Spice up your Suit! Take one grey suit….(or blue, but not black)… Karen Grace shows how to transform office wear into ‘Best Dressed Gent’.
We appreciate that many men will have neither time nor inclination to buy a dedicated suit for the races, and will instead turn to their business suit, which is frequently in a plain grey or navy colour.
Main image (top): Chester Barrie SS17.
So, how to turn that from work wear into a natty racegoing outfit? The answer lies in your accessories.
THE SHIRT & TIE
For a safe bet suits are usually teamed with plain white shirts and plain ties, but you can wear coloured and patterned. Just keep in mind the smart sartorial look when choosing a colour – i.e. don’t go too wild.
This contemporary horse shoe print from Simon Carter is chomping at the bit to be worn at the races. Price was £65, now £29.

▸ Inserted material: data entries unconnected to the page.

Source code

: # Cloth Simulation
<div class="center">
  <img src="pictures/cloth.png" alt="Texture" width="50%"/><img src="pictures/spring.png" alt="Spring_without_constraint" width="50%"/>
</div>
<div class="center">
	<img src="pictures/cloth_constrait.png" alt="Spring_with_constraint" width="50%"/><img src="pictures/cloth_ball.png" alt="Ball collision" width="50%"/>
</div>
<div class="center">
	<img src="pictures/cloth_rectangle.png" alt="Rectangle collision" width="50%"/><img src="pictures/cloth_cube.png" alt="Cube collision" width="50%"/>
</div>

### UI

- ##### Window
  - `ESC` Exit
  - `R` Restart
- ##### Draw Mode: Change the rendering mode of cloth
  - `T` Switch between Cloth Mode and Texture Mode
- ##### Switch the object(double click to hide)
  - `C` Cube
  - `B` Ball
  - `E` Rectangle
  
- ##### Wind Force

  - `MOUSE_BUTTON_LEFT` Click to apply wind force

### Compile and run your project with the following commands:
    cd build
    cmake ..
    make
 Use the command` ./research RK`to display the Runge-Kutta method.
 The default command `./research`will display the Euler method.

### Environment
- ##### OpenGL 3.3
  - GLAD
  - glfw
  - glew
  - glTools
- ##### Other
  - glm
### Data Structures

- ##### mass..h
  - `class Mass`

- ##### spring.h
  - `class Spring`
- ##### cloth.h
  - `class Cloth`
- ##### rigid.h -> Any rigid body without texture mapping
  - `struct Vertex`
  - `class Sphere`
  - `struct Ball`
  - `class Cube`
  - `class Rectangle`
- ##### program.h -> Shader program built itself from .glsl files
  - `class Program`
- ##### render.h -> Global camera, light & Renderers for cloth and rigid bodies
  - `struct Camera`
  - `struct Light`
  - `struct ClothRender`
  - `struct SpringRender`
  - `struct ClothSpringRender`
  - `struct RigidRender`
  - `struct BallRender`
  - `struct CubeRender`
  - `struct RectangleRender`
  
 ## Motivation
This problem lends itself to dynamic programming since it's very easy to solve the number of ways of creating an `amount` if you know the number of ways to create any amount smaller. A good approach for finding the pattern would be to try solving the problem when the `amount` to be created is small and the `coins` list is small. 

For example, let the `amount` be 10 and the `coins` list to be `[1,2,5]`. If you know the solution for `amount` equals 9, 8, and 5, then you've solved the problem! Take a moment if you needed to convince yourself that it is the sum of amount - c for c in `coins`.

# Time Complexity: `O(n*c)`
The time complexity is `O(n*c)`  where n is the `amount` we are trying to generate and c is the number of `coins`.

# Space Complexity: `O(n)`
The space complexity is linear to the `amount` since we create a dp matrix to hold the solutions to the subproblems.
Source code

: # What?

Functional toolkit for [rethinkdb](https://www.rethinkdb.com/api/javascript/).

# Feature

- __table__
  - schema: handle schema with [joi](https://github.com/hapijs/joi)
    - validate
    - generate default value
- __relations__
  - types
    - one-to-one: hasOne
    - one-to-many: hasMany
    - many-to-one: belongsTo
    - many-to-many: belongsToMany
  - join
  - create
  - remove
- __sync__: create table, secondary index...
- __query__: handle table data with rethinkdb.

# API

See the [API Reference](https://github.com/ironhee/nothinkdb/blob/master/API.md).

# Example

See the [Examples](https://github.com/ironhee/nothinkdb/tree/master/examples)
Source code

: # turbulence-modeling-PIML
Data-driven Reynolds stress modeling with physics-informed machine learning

A patterned shirt is an ideal way to brightening up the sombre navy suit. This shirt’s multi pops of colour make it easy for the wearer to choose a variety of ties and create different looks.
For the easiest and classic option go for a plain navy tie. Or take one tiny step out of your conservative comfort zone and choose a navy tie with a tiny splash of colour such as the Thomas Pink Quiller Palm Woven Tie (above left), was £70, now £39 from House of Fraser.
Boldly go for a block colour tie to highlight one of the minor hues in your shirt pattern, such as the Kenneth Cole Link Star Geo Silk Tie in pink (middle), was £25, now £15 from House of Fraser or Small Disco Dot Woven Silk Tie (right), was £25, now £12.50 from John Lewis.
Be daring and team your patterned shirt with a patterned tie. But take heed of a few sartorial rules:
• Mix it up! Do not wear a shirt and tie in the same pattern.
• Size matters! Patterns worn together need to vary in size i.e. wear a small pattern with a larger pattern.
• Colour Swatch. Take a colour in your shirt and choose a tie which has some of that colour in its pattern. The rest of colours do have to be either complementary or contrasting.
Simon Carter Liberty Birds of Paradise shirt looks crisp due to the white background. Price was £130, now £75 from House of Fraser.
The busy pattern of the shirt allows the wearer to choose a variety of colours for the tie:
• Plain ties in electric blue and olive such as this Kin by John Lewis Ebba Slim Woven Silk Tie (left), was £19.50, now £9.75.
• Geometric grid prints in khaki or burgundy. Try this Grid Print Silk Tie (middle), was £39 now £19.50 from John Lewis.
• Contrasting floral pattern in teal or burgundy: JL Large Flower Print Woven Silk Tie in navy/teal (right), was £25 now £12.50 from John Lewis.
THE POCKET SQUARE – A SARTORIAL TOUCH
Add flair to your outfit with a dashing pocket square – pictured: Simon Carter pocket squares available from House of Fraser. Prices from £25 (now £12.50 in sale).
Golden rule – the pocket square should complement your outfit but never match exactly, it is there to give the final dapper touch.
Block colours – never wear a tie and pocket square in the same block colour, save that for the ushers at a wedding. Do ensure the colours complement each other. When wearing a block colour pocket square with a patterned tie, don’t always choose the main colour of the tie. Choosing the least dominant colour will actually bring a sharper look.
Patterns – the pattern of the tie, shirt and pocket square should never be the same. Mix them up. Use the pocket square’s pattern to introduce a bold contrasting colour – this will make your navy or grey suit pop.